▶

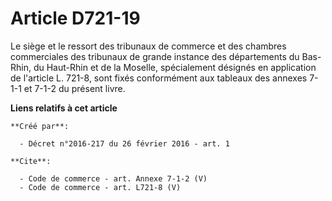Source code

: # Article D721-19

Le siège et le ressort des tribunaux de commerce et des chambres commerciales des tribunaux de grande instance des
départements du Bas-Rhin, du Haut-Rhin et de la Moselle, spécialement désignés en application de l'article L. 721-8, sont
fixés conformément aux tableaux des annexes 7-1-1 et 7-1-2 du présent livre.

**Liens relatifs à cet article**

	**Créé par**:

	  - Décret n°2016-217 du 26 février 2016 - art. 1

	**Cite**:

	  - Code de commerce - art. Annexe 7-1-2 (V)
	  - Code de commerce - art. L721-8 (V)
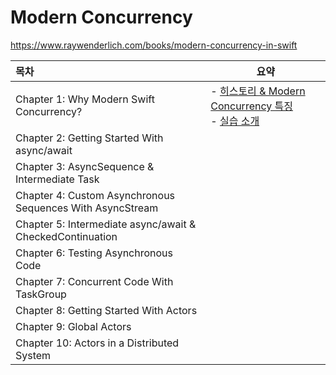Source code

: # Modern Concurrency
https://www.raywenderlich.com/books/modern-concurrency-in-swift

| 목차                                                      | 요약                                                         |
| :-------------------------------------------------------- | ------------------------------------------------------------ |
| Chapter 1: Why Modern Swift Concurrency?                  | - [히스토리  &  Modern Concurrency 특징](https://github.com/eunjin3786/ModernConcurrency/blob/master/Chapter1-1.md)<br />- [실습 소개](https://github.com/eunjin3786/ModernConcurrency/blob/master/Chapter1-2.md) |
| Chapter 2: Getting Started With async/await               |                                                              |
| Chapter 3: AsyncSequence & Intermediate Task              |                                                              |
| Chapter 4: Custom Asynchronous Sequences With AsyncStream |                                                              |
| Chapter 5: Intermediate async/await & CheckedContinuation |                                                              |
| Chapter 6: Testing Asynchronous Code                      |                                                              |
| Chapter 7: Concurrent Code With TaskGroup                 |                                                              |
| Chapter 8: Getting Started With Actors                    |                                                              |
| Chapter 9: Global Actors                                  |                                                              |
| Chapter 10: Actors in a Distributed System                |                                                              |

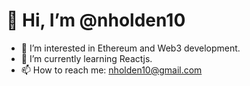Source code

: # 👋 Hi, I’m @nholden10
- 👀 I’m interested in Ethereum and Web3 development.
- 🌱 I’m currently learning Reactjs.
- 📫 How to reach me: nholden10@gmail.com
<!---
nholden10/nholden10 is a ✨ special ✨ repository because its `README.md` (this file) appears on your GitHub profile.
You can click the Preview link to take a look at your changes.
--->
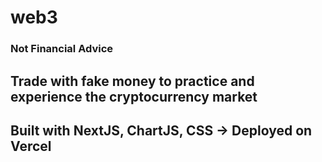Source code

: # web3

### Not Financial Advice


## Trade with fake money to practice and experience the cryptocurrency market

## Built with NextJS, ChartJS, CSS -> Deployed on Vercel
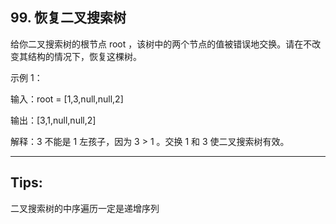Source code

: ## 99. 恢复二叉搜索树
给你二叉搜索树的根节点 root ，该树中的两个节点的值被错误地交换。请在不改变其结构的情况下，恢复这棵树。

示例 1：


输入：root = [1,3,null,null,2]

输出：[3,1,null,null,2]

解释：3 不能是 1 左孩子，因为 3 > 1 。交换 1 和 3 使二叉搜索树有效。


----------
## Tips:
二叉搜索树的中序遍历一定是递增序列
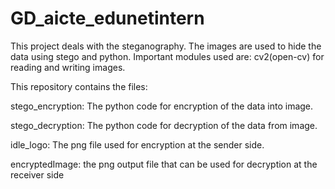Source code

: # GD_aicte_edunetintern
This project deals with the steganography.
The images are used to hide the data using stego and python.
Important modules used are: cv2(open-cv) for reading and writing images.


This repository contains the files:

stego_encryption: The python code for encryption of the data into image.

stego_decryption: The python code for decryption of the data from image.

idle_logo: The png file used for encryption at the sender side.

encryptedImage: the png output file that can be used for decryption at the receiver side
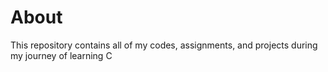 # About
This repository contains all of my codes, assignments, and projects during my journey of learning C
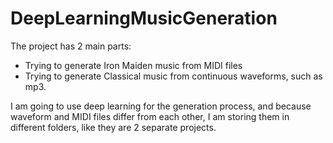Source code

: # DeepLearningMusicGeneration
The project has 2 main parts:  
- Trying to generate Iron Maiden music from MIDI files  
- Trying to generate Classical music from continuous waveforms, such as mp3.  

I am going to use deep learning for the generation process, and because waveform and MIDI files differ from each other, I am storing them in different folders, like they are 2 separate projects.  

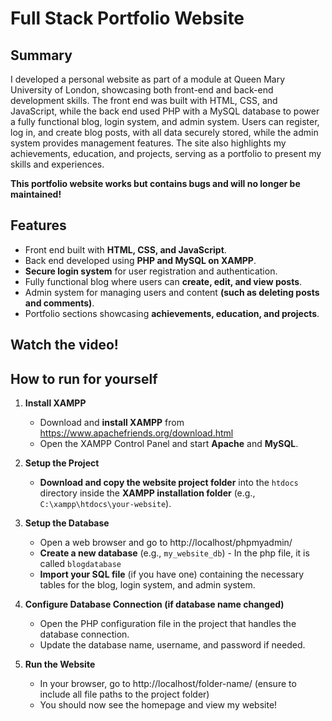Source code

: # Full Stack Portfolio Website

## Summary
I developed a personal website as part of a module at Queen Mary University of London, showcasing both front-end and back-end development skills. The front end was built with HTML, CSS, and JavaScript, while the back end used PHP with a MySQL database to power a fully functional blog, login system, and admin system. Users can register, log in, and create blog posts, with all data securely stored, while the admin system provides management features. The site also highlights my achievements, education, and projects, serving as a portfolio to present my skills and experiences.

**This portfolio website works but contains bugs and will no longer be maintained!**

## Features
- Front end built with **HTML, CSS, and JavaScript**.
- Back end developed using **PHP and MySQL on XAMPP**.
- **Secure login system** for user registration and authentication.
- Fully functional blog where users can **create, edit, and view posts**.
- Admin system for managing users and content **(such as deleting posts and comments)**.
- Portfolio sections showcasing **achievements, education, and projects**.

## Watch the video!

## How to run for yourself
1. **Install XAMPP**
    - Download and **install XAMPP** from https://www.apachefriends.org/download.html
    - Open the XAMPP Control Panel and start **Apache** and **MySQL**.

2. **Setup the Project**
    - **Download and copy the website project folder** into the `htdocs` directory inside the **XAMPP installation folder** (e.g., `C:\xampp\htdocs\your-website`).

3. **Setup the Database**
    - Open a web browser and go to http://localhost/phpmyadmin/
    - **Create a new database** (e.g., `my_website_db`) - In the php file, it is called `blogdatabase`
    - **Import your SQL file** (if you have one) containing the necessary tables for the blog, login system, and admin system.

4. **Configure Database Connection (if database name changed)**
    - Open the PHP configuration file in the project that handles the database connection.
    - Update the database name, username, and password if needed.

5. **Run the Website**
    - In your browser, go to http://localhost/folder-name/ (ensure to include all file paths to the project folder)
    - You should now see the homepage and view my website!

◀

Exercise prompt - Give back exactly the lines of the listing above that run from the line with "- **Import your" to the line with "- Open the PHP", inclusive.

Answer area -
    - **Import your SQL file** (if you have one) containing the necessary tables for the blog, login system, and admin system.

4. **Configure Database Connection (if database name changed)**
    - Open the PHP configuration file in the project that handles the database connection.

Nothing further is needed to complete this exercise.